Egyptian royal (1923–1994)

Princess Faiza (الأميرة فايزة; 8 November 1923 – 6 June 1994) was an Egyptian princess and a member of the Muhammad Ali dynasty.

==Early life==
Princess Faiza was born in the Abdeen Palace, Cairo, on 8 November 1923. She was the third child of King Fuad I and Nazli Sabri. Princess Faiza was the sister of King Farouk, Princess Fawzia, Princess Faika and Princess Fathia. Her maternal great-grandfather was Major-General Muhammad Sharif Pasha, prime minister and minister for foreign affairs, who was of Turkish origin.

==Marriage and activities==
Princess Faiza did not want to marry a member of the Middle East royal family. Instead, she married her Turkish cousin Bulent Rauf, who was thirty-four years old, in Cairo on 17 May 1945. Their marriage was arranged through familial relations. He was a Western educated man and the grandson of Ismail Pasha. King Farouk did not support their marriage, but reluctantly endorsed it. Princess Faiza and her husband lived in the Zohria Palace on Gezira Island on the Nile after their marriage.
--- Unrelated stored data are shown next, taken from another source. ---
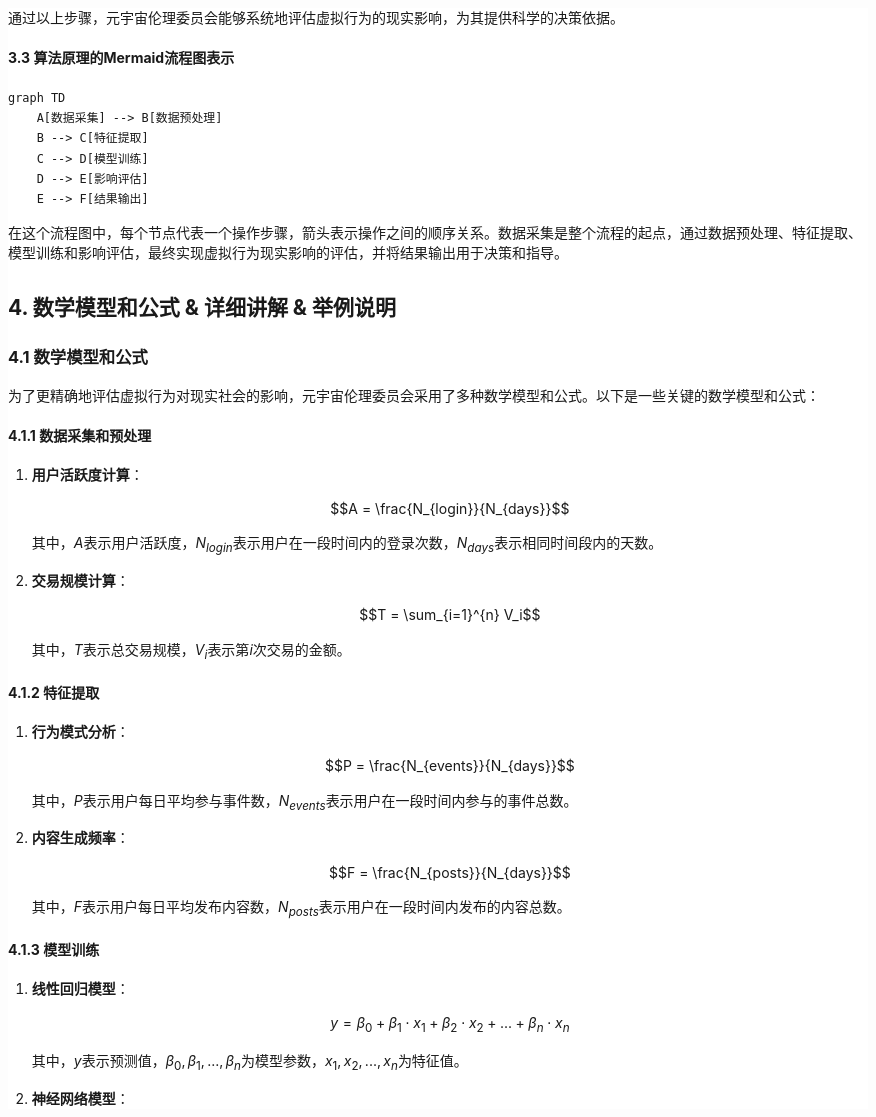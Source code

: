 通过以上步骤，元宇宙伦理委员会能够系统地评估虚拟行为的现实影响，为其提供科学的决策依据。

#### 3.3 算法原理的Mermaid流程图表示

```mermaid
graph TD
    A[数据采集] --> B[数据预处理]
    B --> C[特征提取]
    C --> D[模型训练]
    D --> E[影响评估]
    E --> F[结果输出]
```

在这个流程图中，每个节点代表一个操作步骤，箭头表示操作之间的顺序关系。数据采集是整个流程的起点，通过数据预处理、特征提取、模型训练和影响评估，最终实现虚拟行为现实影响的评估，并将结果输出用于决策和指导。

## 4. 数学模型和公式 & 详细讲解 & 举例说明

### 4.1 数学模型和公式

为了更精确地评估虚拟行为对现实社会的影响，元宇宙伦理委员会采用了多种数学模型和公式。以下是一些关键的数学模型和公式：

#### 4.1.1 数据采集和预处理

1. **用户活跃度计算**：

   $$A = \frac{N_{login}}{N_{days}}$$

   其中，$A$表示用户活跃度，$N_{login}$表示用户在一段时间内的登录次数，$N_{days}$表示相同时间段内的天数。

2. **交易规模计算**：

   $$T = \sum_{i=1}^{n} V_i$$

   其中，$T$表示总交易规模，$V_i$表示第$i$次交易的金额。

#### 4.1.2 特征提取

1. **行为模式分析**：

   $$P = \frac{N_{events}}{N_{days}}$$

   其中，$P$表示用户每日平均参与事件数，$N_{events}$表示用户在一段时间内参与的事件总数。

2. **内容生成频率**：

   $$F = \frac{N_{posts}}{N_{days}}$$

   其中，$F$表示用户每日平均发布内容数，$N_{posts}$表示用户在一段时间内发布的内容总数。

#### 4.1.3 模型训练

1. **线性回归模型**：

   $$y = \beta_0 + \beta_1 \cdot x_1 + \beta_2 \cdot x_2 + ... + \beta_n \cdot x_n$$

   其中，$y$表示预测值，$\beta_0, \beta_1, ..., \beta_n$为模型参数，$x_1, x_2, ..., x_n$为特征值。

2. **神经网络模型**：
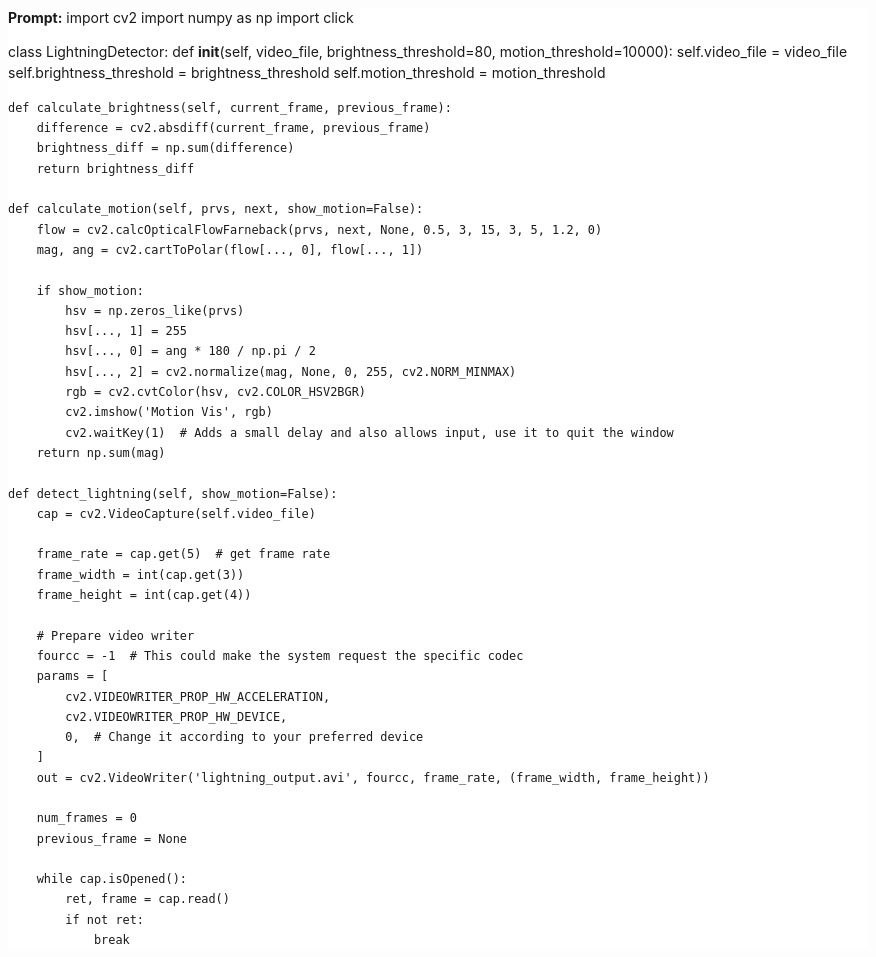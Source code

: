 **Prompt:**
import cv2
import numpy as np
import click


class LightningDetector:
    def __init__(self, video_file, brightness_threshold=80, motion_threshold=10000):
        self.video_file = video_file
        self.brightness_threshold = brightness_threshold
        self.motion_threshold = motion_threshold

    def calculate_brightness(self, current_frame, previous_frame):
        difference = cv2.absdiff(current_frame, previous_frame)
        brightness_diff = np.sum(difference)
        return brightness_diff

    def calculate_motion(self, prvs, next, show_motion=False):
        flow = cv2.calcOpticalFlowFarneback(prvs, next, None, 0.5, 3, 15, 3, 5, 1.2, 0)
        mag, ang = cv2.cartToPolar(flow[..., 0], flow[..., 1])

        if show_motion:
            hsv = np.zeros_like(prvs)
            hsv[..., 1] = 255
            hsv[..., 0] = ang * 180 / np.pi / 2
            hsv[..., 2] = cv2.normalize(mag, None, 0, 255, cv2.NORM_MINMAX)
            rgb = cv2.cvtColor(hsv, cv2.COLOR_HSV2BGR)
            cv2.imshow('Motion Vis', rgb)
            cv2.waitKey(1)  # Adds a small delay and also allows input, use it to quit the window
        return np.sum(mag)

    def detect_lightning(self, show_motion=False):
        cap = cv2.VideoCapture(self.video_file)

        frame_rate = cap.get(5)  # get frame rate
        frame_width = int(cap.get(3))
        frame_height = int(cap.get(4))

        # Prepare video writer
        fourcc = -1  # This could make the system request the specific codec
        params = [
            cv2.VIDEOWRITER_PROP_HW_ACCELERATION,
            cv2.VIDEOWRITER_PROP_HW_DEVICE,
            0,  # Change it according to your preferred device
        ]
        out = cv2.VideoWriter('lightning_output.avi', fourcc, frame_rate, (frame_width, frame_height))

        num_frames = 0
        previous_frame = None

        while cap.isOpened():
            ret, frame = cap.read()
            if not ret:
                break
Princess Faiza was instrumental in Princess Fawzia's long period of convalescence in Egypt after divorcing from the Shah of Iran in 1948. Faiza was one of the leading figures of the Red Crescent Society in Egypt during the reign of King Farouk. King Farouk put her and her husband under house arrest due to his suspicion. She and her husband launched a homemade film about a military coup six weeks before the events of 1952. They had no issue, and divorced in 1962.

==Later life and death==
After the abdication of King Farouk following the 1952 Revolution in Egypt, Princess Faiza moved to Istanbul in 1954. Then, she and her husband went to Spain and France. Next, she went to the US and settled in Beverly Hills, leaving her husband in Paris.

Princess Faiza died on 9 June 1994 at the age of 70 in Westwood, Los Angeles.